Every mesh splits cleanly into two planes with distinct jobs and lifecycles.

Aspect Data plane Control plane
What it is Proxies (Envoy in Istio; a purpose-built Rust micro-proxy in Linkerd) co-located with each workload Central component (istiod, Linkerd's destination/identity controllers)
Job Actually move packets: terminate connections, apply mTLS, route, retry, load-balance, emit metrics Compute intent from config and push it to proxies; issue certificates; track endpoints
Where it runs One instance per pod/workload (sidecar) A few replicas, cluster-wide
On the request path? Yes — every request goes through it No — a proxy that loses its control plane keeps serving with its last-known config
Reacts to Live traffic API changes (routing rules, policies) and service-registry changes (pods coming and going)

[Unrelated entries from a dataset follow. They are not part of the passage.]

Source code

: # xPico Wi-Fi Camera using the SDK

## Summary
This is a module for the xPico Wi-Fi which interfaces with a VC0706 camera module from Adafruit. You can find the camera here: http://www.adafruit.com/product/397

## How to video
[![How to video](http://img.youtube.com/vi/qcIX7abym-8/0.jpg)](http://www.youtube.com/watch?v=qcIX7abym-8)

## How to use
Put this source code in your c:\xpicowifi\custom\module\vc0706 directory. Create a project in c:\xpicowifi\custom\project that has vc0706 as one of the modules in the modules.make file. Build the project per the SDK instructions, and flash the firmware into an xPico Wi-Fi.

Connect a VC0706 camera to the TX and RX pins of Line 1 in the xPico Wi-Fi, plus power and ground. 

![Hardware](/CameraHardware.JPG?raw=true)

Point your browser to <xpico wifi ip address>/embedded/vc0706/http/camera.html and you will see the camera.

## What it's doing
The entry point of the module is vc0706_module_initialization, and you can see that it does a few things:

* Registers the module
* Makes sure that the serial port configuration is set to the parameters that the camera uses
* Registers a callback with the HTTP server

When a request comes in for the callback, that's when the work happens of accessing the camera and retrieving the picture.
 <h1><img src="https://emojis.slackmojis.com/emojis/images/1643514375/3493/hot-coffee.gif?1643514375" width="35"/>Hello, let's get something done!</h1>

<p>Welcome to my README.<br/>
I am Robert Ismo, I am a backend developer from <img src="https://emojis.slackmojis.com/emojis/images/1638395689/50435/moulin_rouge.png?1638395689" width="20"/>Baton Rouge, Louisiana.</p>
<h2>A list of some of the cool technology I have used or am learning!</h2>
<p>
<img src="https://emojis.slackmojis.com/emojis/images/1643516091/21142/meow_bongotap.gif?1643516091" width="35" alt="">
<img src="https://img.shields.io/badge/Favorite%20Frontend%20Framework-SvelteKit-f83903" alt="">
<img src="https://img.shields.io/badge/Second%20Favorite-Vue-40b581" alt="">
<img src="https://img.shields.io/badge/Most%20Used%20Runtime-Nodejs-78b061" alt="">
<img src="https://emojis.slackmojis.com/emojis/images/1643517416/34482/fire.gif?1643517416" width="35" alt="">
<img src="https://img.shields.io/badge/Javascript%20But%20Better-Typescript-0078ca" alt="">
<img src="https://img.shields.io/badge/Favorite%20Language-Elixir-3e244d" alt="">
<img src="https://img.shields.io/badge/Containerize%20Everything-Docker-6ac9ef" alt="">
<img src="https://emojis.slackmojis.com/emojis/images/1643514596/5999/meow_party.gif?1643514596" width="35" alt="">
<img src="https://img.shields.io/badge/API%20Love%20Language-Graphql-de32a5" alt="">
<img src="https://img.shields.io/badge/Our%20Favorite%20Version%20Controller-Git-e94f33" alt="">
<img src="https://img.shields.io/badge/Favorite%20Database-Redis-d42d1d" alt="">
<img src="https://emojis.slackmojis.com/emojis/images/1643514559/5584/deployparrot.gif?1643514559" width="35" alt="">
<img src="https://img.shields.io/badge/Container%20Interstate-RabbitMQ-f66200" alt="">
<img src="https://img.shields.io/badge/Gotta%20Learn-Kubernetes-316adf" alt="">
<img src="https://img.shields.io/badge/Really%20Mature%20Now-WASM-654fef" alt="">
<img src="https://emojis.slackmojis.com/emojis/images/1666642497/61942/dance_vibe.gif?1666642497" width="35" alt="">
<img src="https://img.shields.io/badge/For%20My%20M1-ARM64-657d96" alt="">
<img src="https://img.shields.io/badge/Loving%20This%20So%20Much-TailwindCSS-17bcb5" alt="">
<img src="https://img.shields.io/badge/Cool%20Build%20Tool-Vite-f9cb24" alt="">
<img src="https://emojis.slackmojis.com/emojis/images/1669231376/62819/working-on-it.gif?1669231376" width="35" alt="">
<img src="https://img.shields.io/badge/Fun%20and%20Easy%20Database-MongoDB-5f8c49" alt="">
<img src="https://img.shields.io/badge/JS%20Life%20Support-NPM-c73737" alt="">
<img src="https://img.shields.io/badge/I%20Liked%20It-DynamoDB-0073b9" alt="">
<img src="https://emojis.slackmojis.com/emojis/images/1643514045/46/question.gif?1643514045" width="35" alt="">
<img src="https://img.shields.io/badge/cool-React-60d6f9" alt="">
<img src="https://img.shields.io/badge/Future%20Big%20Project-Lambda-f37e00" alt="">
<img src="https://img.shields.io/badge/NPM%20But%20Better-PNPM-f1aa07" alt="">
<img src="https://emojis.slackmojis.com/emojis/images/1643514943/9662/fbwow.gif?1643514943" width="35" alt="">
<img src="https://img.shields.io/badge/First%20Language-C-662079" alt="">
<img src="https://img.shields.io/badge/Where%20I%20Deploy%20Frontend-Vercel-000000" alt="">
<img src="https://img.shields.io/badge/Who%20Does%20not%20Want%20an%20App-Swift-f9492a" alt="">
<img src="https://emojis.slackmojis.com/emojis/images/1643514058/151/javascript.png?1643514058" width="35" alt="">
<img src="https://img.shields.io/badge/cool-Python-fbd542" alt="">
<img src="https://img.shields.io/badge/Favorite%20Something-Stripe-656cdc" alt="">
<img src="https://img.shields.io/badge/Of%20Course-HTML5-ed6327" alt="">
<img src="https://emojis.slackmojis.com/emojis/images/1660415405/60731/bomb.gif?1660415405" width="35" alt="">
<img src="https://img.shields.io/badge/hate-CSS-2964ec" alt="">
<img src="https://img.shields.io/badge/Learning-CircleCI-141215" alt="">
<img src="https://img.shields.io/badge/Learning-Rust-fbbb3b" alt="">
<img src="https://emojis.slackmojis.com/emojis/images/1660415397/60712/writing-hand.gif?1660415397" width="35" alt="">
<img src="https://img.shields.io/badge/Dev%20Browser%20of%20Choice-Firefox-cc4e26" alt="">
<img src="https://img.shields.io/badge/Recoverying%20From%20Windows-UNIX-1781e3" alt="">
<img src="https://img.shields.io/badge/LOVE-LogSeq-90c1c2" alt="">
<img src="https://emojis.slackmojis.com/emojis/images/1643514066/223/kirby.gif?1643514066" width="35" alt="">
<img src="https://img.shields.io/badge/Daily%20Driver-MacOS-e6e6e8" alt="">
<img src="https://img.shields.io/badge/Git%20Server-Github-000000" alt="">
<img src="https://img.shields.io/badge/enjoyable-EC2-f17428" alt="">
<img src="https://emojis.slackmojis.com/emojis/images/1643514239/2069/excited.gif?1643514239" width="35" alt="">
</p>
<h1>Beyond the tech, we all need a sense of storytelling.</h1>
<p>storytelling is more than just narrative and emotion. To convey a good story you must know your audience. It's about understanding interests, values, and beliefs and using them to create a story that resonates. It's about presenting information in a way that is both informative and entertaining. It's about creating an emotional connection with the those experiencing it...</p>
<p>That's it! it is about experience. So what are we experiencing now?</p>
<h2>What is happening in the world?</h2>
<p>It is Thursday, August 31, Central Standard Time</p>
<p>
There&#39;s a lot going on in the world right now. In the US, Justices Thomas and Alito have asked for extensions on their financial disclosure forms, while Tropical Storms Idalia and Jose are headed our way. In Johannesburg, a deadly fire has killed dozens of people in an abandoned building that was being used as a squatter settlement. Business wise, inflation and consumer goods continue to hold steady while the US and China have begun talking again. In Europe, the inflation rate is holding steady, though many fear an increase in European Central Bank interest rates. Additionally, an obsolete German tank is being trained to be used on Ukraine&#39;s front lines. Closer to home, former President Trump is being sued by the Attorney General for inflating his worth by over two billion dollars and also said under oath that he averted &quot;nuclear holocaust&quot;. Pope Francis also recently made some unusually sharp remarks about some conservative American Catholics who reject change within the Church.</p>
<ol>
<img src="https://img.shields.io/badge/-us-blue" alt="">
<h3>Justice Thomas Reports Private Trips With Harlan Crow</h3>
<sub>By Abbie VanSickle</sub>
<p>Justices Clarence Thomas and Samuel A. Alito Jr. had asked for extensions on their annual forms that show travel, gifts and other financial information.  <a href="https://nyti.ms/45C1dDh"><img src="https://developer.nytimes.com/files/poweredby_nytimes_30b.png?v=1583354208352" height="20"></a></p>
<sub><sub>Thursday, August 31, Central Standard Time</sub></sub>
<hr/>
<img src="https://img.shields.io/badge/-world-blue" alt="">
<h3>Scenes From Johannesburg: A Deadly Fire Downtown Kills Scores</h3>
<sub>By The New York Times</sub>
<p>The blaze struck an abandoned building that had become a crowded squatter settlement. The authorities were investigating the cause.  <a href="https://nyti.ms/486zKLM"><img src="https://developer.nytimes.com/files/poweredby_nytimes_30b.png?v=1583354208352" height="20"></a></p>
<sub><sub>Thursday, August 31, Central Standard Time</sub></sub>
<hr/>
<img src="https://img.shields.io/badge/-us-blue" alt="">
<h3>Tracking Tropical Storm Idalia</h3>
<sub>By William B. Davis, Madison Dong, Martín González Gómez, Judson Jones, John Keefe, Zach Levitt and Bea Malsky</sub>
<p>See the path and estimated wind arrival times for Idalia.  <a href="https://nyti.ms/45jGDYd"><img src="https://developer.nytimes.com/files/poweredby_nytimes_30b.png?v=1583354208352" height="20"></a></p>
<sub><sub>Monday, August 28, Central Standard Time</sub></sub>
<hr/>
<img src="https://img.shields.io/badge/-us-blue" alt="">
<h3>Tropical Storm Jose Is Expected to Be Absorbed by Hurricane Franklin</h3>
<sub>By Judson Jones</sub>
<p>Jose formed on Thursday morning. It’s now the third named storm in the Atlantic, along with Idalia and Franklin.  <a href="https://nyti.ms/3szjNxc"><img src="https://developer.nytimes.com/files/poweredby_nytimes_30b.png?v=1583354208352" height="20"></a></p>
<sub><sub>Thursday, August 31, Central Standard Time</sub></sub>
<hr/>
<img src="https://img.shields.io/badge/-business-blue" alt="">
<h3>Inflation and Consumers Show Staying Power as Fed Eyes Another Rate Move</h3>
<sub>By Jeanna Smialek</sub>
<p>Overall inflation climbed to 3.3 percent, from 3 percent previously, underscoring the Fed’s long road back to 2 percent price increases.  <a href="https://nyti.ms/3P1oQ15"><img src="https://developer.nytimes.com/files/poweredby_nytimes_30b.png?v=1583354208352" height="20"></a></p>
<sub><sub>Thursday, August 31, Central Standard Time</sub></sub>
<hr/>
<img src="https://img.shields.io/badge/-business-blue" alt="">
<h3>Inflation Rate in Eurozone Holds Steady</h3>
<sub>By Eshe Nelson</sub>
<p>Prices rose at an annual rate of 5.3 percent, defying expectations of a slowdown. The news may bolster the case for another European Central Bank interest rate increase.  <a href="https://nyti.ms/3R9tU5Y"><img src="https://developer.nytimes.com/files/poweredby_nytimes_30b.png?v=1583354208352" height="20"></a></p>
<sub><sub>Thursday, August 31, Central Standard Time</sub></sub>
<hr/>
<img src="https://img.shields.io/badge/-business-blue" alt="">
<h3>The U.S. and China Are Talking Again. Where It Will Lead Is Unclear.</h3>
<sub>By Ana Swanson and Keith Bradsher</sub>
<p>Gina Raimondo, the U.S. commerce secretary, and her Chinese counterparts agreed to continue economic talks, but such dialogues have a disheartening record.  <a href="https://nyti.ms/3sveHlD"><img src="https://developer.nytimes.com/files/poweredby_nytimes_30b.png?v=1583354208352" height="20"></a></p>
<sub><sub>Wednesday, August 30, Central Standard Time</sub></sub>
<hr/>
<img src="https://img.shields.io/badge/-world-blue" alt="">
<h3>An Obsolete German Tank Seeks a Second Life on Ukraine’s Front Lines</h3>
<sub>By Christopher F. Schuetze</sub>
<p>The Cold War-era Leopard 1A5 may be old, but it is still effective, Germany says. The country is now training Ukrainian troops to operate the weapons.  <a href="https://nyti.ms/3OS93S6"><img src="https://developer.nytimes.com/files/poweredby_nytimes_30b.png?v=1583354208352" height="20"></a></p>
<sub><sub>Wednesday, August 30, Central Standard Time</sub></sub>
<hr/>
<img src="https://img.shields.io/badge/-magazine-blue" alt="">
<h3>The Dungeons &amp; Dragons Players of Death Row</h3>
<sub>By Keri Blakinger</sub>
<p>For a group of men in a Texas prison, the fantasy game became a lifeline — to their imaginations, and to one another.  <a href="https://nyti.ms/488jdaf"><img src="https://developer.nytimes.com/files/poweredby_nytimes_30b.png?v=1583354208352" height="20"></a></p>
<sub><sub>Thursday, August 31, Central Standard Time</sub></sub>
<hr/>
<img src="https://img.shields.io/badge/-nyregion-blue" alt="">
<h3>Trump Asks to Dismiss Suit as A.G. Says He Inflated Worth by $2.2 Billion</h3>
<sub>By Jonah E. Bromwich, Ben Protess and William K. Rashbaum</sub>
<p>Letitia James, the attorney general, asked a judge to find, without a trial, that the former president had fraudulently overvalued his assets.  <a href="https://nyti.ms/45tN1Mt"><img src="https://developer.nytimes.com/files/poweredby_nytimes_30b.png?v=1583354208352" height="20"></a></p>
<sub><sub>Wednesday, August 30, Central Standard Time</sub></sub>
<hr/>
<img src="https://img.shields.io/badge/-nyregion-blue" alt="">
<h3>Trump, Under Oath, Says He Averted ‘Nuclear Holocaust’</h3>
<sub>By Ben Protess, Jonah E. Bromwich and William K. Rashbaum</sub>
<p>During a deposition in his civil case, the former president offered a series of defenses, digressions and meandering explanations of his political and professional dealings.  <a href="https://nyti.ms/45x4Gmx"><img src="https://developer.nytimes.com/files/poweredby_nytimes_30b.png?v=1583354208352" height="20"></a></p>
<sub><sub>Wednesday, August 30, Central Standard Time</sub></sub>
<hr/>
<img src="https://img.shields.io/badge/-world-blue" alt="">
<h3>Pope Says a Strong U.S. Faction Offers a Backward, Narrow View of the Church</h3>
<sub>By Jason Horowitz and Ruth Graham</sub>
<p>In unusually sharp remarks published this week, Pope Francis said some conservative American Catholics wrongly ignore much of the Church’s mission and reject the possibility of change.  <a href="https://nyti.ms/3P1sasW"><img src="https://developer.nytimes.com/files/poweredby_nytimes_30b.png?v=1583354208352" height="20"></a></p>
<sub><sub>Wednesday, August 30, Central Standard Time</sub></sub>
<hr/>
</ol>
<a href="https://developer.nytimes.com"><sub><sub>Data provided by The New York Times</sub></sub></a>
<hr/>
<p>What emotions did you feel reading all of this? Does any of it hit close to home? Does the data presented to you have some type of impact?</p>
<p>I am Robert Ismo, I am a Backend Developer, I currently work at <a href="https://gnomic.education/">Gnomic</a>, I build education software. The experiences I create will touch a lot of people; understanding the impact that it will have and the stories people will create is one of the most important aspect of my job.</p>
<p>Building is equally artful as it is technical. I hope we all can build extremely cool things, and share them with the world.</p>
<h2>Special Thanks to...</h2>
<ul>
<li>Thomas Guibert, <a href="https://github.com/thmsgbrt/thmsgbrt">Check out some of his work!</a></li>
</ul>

The key property: the control plane is off the hot path. It configures proxies asynchronously. A control-plane outage stops new config from propagating but does not stop traffic — proxies run on cached state. This is why meshes can be highly available even during upgrades.


2. The sidecar and injection

The data-plane proxy runs as a sidecar: a second container in the same pod as your application container. Same network namespace, same lifecycle, but a separate process. Because they share the namespace, the proxy can transparently intercept the app's inbound and outbound traffic.

Injection is how the sidecar gets there. Two mechanisms:

  • Automatic (admission webhook): you label a namespace (e.g. istio-injection=enabled). When Kubernetes admits a new pod, a mutating admission webhook rewrites the pod spec to add the proxy container plus an init container.
  • Manual: you run a CLI (istioctl kube-inject, linkerd inject) that emits the mutated YAML ahead of time.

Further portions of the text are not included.